Realtime analytics let you analyze data as they come in and make important decisions within milliseconds to few seconds.

How to do Realtime Analytics?

OK, great how can we do real time analytics?

Lets start with an example. Let us say you want to know how many visitors and in your site and be notified if there are more than 10000 visitors came in within last 30 minutes. However, you want to know that the condition has met right away.

Whenever visitor do something in your site, it sends events that looks like following. Ignore the syntax for now, but read what it means.

define stream SiteVistors(ts long, email string, url string)

Try 1: People first tried to do this by optimizing Hadoop having lot of processing nodes. With lot of machine and tuning you can bring down Hadoop job execution time to few seconds. This, however, is like trying to do your water supply using buckets instead of pipes. Chances are that it will break when 1) you change your query a bit, 2) when data has grown, or 3) when two batch jobs run at the same time. Also not to mention you will be using about 10X hardware than you will need.

For example, to do our use case, we would need to run Hadoop on last 30 minutes of data to count the number of visits, and likely we will have to run it back to back  starting another run once a run has completed.

Try 2: Google had the same problem, and they solved it with Dremel (which later made available as “Big Query”). Dremel let you issue queries over a large set of data and get responses within few seconds by breaking up and processing data using several machines in parallel. If you want this technology, Apache Drill is an opensource implementation of the idea.
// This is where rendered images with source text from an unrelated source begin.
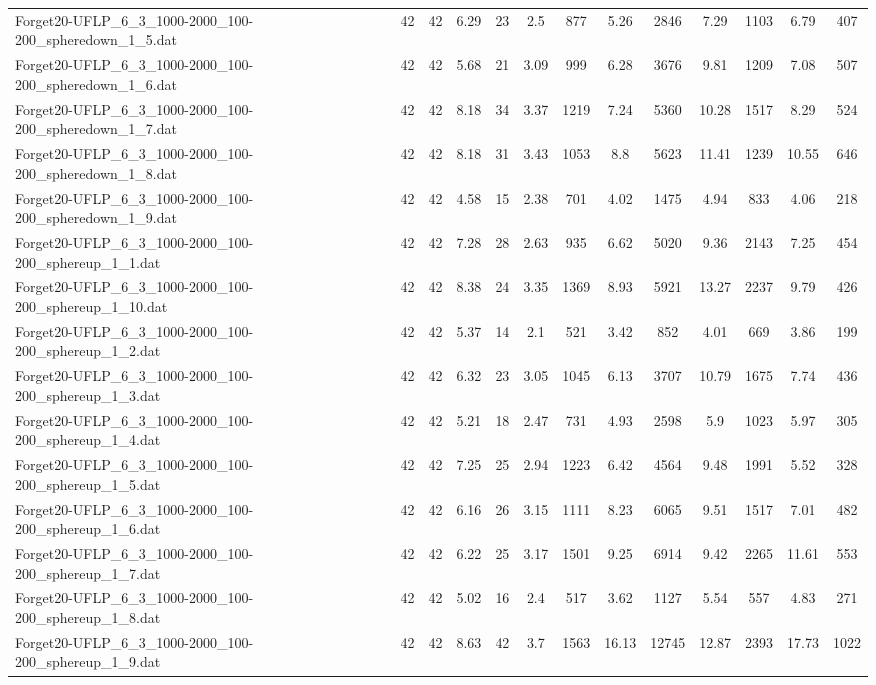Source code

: \begin{table}[!ht]
{\begin{tabular}{lcccccccccccc}
Forget20-UFLP\_6\_3\_1000-2000\_100-200\_spheredown\_1\_5.dat & 42 & 42 & 6.29 & 23 & 2.5 & 877 & 5.26 & 2846 & 7.29 & 1103 & 6.79 & 407 \\
Forget20-UFLP\_6\_3\_1000-2000\_100-200\_spheredown\_1\_6.dat & 42 & 42 & 5.68 & 21 & 3.09 & 999 & 6.28 & 3676 & 9.81 & 1209 & 7.08 & 507 \\
Forget20-UFLP\_6\_3\_1000-2000\_100-200\_spheredown\_1\_7.dat & 42 & 42 & 8.18 & 34 & 3.37 & 1219 & 7.24 & 5360 & 10.28 & 1517 & 8.29 & 524 \\
Forget20-UFLP\_6\_3\_1000-2000\_100-200\_spheredown\_1\_8.dat & 42 & 42 & 8.18 & 31 & 3.43 & 1053 & 8.8 & 5623 & 11.41 & 1239 & 10.55 & 646 \\
Forget20-UFLP\_6\_3\_1000-2000\_100-200\_spheredown\_1\_9.dat & 42 & 42 & 4.58 & 15 & 2.38 & 701 & 4.02 & 1475 & 4.94 & 833 & 4.06 & 218 \\
Forget20-UFLP\_6\_3\_1000-2000\_100-200\_sphereup\_1\_1.dat & 42 & 42 & 7.28 & 28 & 2.63 & 935 & 6.62 & 5020 & 9.36 & 2143 & 7.25 & 454 \\
Forget20-UFLP\_6\_3\_1000-2000\_100-200\_sphereup\_1\_10.dat & 42 & 42 & 8.38 & 24 & 3.35 & 1369 & 8.93 & 5921 & 13.27 & 2237 & 9.79 & 426 \\
Forget20-UFLP\_6\_3\_1000-2000\_100-200\_sphereup\_1\_2.dat & 42 & 42 & 5.37 & 14 & 2.1 & 521 & 3.42 & 852 & 4.01 & 669 & 3.86 & 199 \\
Forget20-UFLP\_6\_3\_1000-2000\_100-200\_sphereup\_1\_3.dat & 42 & 42 & 6.32 & 23 & 3.05 & 1045 & 6.13 & 3707 & 10.79 & 1675 & 7.74 & 436 \\
Forget20-UFLP\_6\_3\_1000-2000\_100-200\_sphereup\_1\_4.dat & 42 & 42 & 5.21 & 18 & 2.47 & 731 & 4.93 & 2598 & 5.9 & 1023 & 5.97 & 305 \\
Forget20-UFLP\_6\_3\_1000-2000\_100-200\_sphereup\_1\_5.dat & 42 & 42 & 7.25 & 25 & 2.94 & 1223 & 6.42 & 4564 & 9.48 & 1991 & 5.52 & 328 \\
Forget20-UFLP\_6\_3\_1000-2000\_100-200\_sphereup\_1\_6.dat & 42 & 42 & 6.16 & 26 & 3.15 & 1111 & 8.23 & 6065 & 9.51 & 1517 & 7.01 & 482 \\
Forget20-UFLP\_6\_3\_1000-2000\_100-200\_sphereup\_1\_7.dat & 42 & 42 & 6.22 & 25 & 3.17 & 1501 & 9.25 & 6914 & 9.42 & 2265 & 11.61 & 553 \\
Forget20-UFLP\_6\_3\_1000-2000\_100-200\_sphereup\_1\_8.dat & 42 & 42 & 5.02 & 16 & 2.4 & 517 & 3.62 & 1127 & 5.54 & 557 & 4.83 & 271 \\
Forget20-UFLP\_6\_3\_1000-2000\_100-200\_sphereup\_1\_9.dat & 42 & 42 & 8.63 & 42 & 3.7 & 1563 & 16.13 & 12745 & 12.87 & 2393 & 17.73 & 1022 \\

\end{tabular}}
\end{table}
Try 3: You can do this faster via In-Memory computing. Idea is to have lot of memory, load pr keep all the data to memory (do compressions and cool algorithms like Sketching when possible), and process the data. Since data is in memory, it will be much faster. For more information, please checkout a white paper and the slide deck I have done about the topic.

However, all above three are ways to make batch processing faster. Batch processing would just collect data for a period of time, and only try to process data when all the data has been received. Basically, we sit idle for first 30 minutes just collecting data and try to do it as fast as possible when 30 minutes has passed.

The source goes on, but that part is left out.